La última excusa que enriqueció la brecha abierta por Manuel Zapata Olivella entre en Caribe y el Pacífico tiene nombre propio: Delia Zapata Olivella. Una vez escuché que alguien dijo que Delia dibujaba lo que Manuel decía. Delia tenía una belleza kinestésica, o al menos eso revelan sus fotos que, ni ella con su estatismo natural, dejan de captar sus movimientos. En 1963 Delia fue nombrada como Coreógrafa Titular y directora del Cuerpo de Danza del Instituto Popular de cultura de Cali – IPC. Para ese entonces ya había recorrido París, la Unión Soviética, China, Checoslovaquia, Alemania Oriental y Occidental, y había cerrado su recorrido en el Gran Festival Hispánico de Cáceres, España. En Cali como centro cultural de convergencia, y por su cercanía no solo geográfica, sino como vaso comunicante con los otros municipios del Pacífico colombiano, Delia desarrolló, y en esto fue pionera -cosa rara en los Zapata Olivella -la descripción de danzas folclóricas y planimetrías. Era una maestra. En su Manual de Danzas de la Costa Atlántica de Colombia se ilustran las danzas sacras y profanas del litoral Pacífico. Y en medio de todo este trabajo estaba Manuel Zapata Olivella, atento, colaborativo, olfateando con los ojos el paisaje humano del Pacífico, sus movimientos rebeldes, sus platillos palimpsestos, sus vidas inciertas. Y ni hablar del Primer Congreso de la Cultura negra de las Américas, mucho menos de Leonor Gonzáles Mina.

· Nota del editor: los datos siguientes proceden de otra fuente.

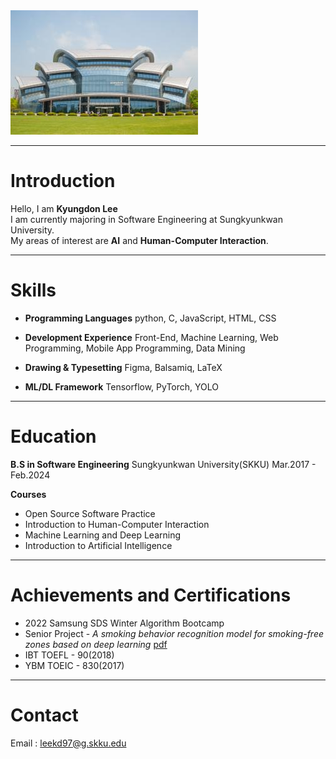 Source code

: <img src="./images/SKKU_Lib.jpg" width="300px" height="199px" title="SKKU_LOGO"/>

---

# Introduction
Hello, I am **Kyungdon Lee**\
I am currently majoring in Software Engineering at Sungkyunkwan University.\
My areas of interest are **AI** and **Human-Computer Interaction**.

---

# Skills

* **Programming Languages**
python, C, JavaScript, HTML, CSS

* **Development Experience**
Front-End, Machine Learning, Web Programming, Mobile App Programming, Data Mining

* **Drawing & Typesetting**
Figma, Balsamiq, LaTeX

* **ML/DL Framework**
Tensorflow, PyTorch, YOLO

---

# Education

**B.S in Software Engineering**
Sungkyunkwan University(SKKU) Mar.2017 - Feb.2024

**Courses**
* Open Source Software Practice
* Introduction to Human-Computer Interaction
* Machine Learning and Deep Learning
* Introduction to Artificial Intelligence

---

# Achievements and Certifications

* 2022 Samsung SDS Winter Algorithm Bootcamp
* Senior Project - _A smoking behavior recognition model for smoking-free zones based on deep learning_ [pdf](https://drive.google.com/file/d/12XLLvweaYAVhQ_KMN3CRb0QZc2gGGETV/view)
* IBT TOEFL - 90(2018)
* YBM TOEIC - 830(2017)

---

# Contact
Email : leekd97@g.skku.edu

Esta experiencia de recorrer el país para indagar sobre sus raíces fue la preocupación constante de los Zapata Olivella. Su vida misma es una excusa para contar la vida del país. Hoy a Manuel lo recuerdo como se recuerda a un abuelo no conocido, pero del que se habla constantemente en casa: con el cariño de los lazos sanguíneos que nos hermanan en una condición, con el respeto que viene del conocimiento de la experiencia ajena, y con la seriedad que nace al aceptar la continuación del proyecto de vida inconcluso de un ser querido.
[i] Licenciado en Literatura de la Universidad del Valle y miembro del Grupo de Investigación Narrativas, de la misma institución. Actualmente es docente del Liceo Pedagógico Suroriental y hace parte del grupo que lidera del proyecto “El Valle lee a Manuel”.